Quizás el menemismo no nos hundió culturalmente, sino que nos mostró como realmente somos: personas dispuestas a gastar como si no hubiera un mañana, porque el consumo es más importante que uno o dos detallitos institucionales, y que en el sueño de ser primer mundo lo vivimos precisamente como eso, como un sueño, sabiendo que tarde o temprano tenemos que despertarnos y probablemente sea lunes y haya que salir a trabajar 14 horas para pagar una tele que no necesitábamos, pero estaba en oferta.

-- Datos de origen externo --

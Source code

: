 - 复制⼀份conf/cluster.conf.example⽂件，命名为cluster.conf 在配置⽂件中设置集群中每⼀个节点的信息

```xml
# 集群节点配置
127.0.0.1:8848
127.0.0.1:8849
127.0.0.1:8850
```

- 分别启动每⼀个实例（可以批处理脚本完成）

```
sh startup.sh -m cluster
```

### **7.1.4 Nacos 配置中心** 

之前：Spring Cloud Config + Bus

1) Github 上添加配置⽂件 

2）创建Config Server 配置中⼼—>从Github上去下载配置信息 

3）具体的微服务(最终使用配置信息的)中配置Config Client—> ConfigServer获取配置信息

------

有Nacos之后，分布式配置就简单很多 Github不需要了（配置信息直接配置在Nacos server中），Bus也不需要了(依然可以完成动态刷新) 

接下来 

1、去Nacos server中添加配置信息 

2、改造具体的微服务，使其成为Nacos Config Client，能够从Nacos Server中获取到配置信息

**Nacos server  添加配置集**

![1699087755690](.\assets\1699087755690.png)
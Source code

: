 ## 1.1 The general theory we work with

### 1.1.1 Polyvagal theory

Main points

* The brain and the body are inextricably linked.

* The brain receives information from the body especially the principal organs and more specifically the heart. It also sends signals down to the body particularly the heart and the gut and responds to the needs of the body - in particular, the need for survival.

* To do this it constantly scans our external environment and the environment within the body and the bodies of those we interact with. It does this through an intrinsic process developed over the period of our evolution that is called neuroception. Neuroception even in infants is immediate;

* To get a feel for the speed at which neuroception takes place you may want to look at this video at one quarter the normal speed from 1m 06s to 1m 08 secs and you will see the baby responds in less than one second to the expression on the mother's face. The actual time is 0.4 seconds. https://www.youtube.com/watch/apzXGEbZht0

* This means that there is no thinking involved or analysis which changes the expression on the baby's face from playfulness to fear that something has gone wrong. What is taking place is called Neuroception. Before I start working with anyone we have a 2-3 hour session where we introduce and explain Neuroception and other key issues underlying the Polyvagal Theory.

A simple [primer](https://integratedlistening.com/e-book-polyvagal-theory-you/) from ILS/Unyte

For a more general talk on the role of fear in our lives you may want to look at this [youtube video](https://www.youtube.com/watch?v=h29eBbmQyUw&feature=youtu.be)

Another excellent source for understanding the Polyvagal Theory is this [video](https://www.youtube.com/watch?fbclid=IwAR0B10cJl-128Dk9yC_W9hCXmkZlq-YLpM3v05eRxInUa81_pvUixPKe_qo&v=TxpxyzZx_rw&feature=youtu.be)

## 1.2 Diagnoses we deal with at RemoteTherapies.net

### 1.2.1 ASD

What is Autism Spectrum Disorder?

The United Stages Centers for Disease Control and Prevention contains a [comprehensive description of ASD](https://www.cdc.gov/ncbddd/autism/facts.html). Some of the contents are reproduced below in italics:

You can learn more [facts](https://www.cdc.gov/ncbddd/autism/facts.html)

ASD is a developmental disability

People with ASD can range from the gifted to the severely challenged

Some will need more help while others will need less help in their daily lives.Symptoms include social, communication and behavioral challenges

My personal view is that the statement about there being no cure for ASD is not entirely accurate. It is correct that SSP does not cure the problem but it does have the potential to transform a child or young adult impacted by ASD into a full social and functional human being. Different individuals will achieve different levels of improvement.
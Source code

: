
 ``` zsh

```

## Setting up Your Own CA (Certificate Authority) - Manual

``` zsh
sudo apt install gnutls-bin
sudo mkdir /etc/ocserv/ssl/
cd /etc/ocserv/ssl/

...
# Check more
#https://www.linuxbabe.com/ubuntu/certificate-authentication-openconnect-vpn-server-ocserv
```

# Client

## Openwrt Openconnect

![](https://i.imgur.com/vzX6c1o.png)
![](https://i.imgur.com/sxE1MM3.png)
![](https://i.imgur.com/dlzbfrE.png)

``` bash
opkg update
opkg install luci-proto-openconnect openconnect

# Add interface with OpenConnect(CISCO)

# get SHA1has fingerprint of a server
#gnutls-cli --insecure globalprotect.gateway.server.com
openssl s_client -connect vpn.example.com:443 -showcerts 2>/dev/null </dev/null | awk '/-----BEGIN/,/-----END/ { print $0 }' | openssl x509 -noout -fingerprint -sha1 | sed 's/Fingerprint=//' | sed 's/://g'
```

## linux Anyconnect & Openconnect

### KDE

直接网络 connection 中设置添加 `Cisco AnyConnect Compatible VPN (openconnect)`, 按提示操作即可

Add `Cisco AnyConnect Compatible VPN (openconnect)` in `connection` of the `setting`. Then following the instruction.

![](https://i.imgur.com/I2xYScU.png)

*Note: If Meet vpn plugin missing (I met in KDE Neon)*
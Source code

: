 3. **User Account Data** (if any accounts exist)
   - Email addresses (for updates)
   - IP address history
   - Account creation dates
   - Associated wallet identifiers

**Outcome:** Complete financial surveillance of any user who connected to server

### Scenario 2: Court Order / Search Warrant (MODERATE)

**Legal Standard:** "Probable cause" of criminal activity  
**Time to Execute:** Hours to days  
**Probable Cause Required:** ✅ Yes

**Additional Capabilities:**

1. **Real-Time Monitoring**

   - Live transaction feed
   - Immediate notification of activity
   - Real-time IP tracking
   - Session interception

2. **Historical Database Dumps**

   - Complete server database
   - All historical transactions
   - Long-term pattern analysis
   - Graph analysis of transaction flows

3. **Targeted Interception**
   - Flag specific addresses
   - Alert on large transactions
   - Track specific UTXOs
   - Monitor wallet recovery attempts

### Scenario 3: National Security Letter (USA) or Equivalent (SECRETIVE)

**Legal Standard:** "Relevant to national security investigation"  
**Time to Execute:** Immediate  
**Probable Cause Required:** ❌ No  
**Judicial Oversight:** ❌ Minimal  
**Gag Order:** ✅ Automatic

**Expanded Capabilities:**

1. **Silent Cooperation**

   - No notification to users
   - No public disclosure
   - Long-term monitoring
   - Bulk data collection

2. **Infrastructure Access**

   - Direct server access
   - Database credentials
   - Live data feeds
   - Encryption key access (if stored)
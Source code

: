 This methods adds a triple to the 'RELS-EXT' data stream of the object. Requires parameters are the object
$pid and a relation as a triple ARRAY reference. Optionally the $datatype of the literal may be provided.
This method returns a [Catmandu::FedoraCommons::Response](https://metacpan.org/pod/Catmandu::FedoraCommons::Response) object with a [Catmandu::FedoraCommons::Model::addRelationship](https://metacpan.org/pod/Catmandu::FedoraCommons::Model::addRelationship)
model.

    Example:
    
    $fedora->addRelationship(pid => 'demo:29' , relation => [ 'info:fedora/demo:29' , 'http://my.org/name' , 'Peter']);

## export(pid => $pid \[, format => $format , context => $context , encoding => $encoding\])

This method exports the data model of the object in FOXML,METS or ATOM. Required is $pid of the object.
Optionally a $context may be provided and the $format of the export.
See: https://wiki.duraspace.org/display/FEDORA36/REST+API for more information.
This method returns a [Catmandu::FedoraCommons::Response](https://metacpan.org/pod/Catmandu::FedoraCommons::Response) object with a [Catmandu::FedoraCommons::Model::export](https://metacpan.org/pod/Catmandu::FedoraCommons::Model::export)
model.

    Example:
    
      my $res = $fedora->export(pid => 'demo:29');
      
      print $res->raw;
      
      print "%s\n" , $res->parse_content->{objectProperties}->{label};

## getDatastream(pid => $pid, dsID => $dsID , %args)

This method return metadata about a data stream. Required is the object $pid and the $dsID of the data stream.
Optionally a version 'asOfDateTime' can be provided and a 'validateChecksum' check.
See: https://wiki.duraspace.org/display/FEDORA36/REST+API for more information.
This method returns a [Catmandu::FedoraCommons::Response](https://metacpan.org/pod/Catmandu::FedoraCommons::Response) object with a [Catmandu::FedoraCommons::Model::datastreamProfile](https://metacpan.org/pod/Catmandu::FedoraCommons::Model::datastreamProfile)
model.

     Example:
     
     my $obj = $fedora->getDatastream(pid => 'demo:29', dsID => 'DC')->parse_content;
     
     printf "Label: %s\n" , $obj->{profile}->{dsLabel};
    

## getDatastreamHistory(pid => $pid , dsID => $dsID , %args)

Y en eso andaba pensando cuando me entero que se cumplen 30 años de una elección que no recuerdo que inició un largo mandato que sí recuerdo. Mucho análisis profundo pero a los que no teníamos que sacar cuentas para llegar a fin de mes o pagar tarifas dolarizadas o no fuimos parte de la tasa de desocupación, sólo nos rige la melancolía del micromundo aislado de la realidad. Mi percepción de las cosas, la verdad que recuerdo, que no es otra cosa que nostalgia por una época en la que habría sido feliz bajo cualquier contexto: no es el recuerdo de Menem lo que me melancoliza, si no la lejanía de la adolescencia.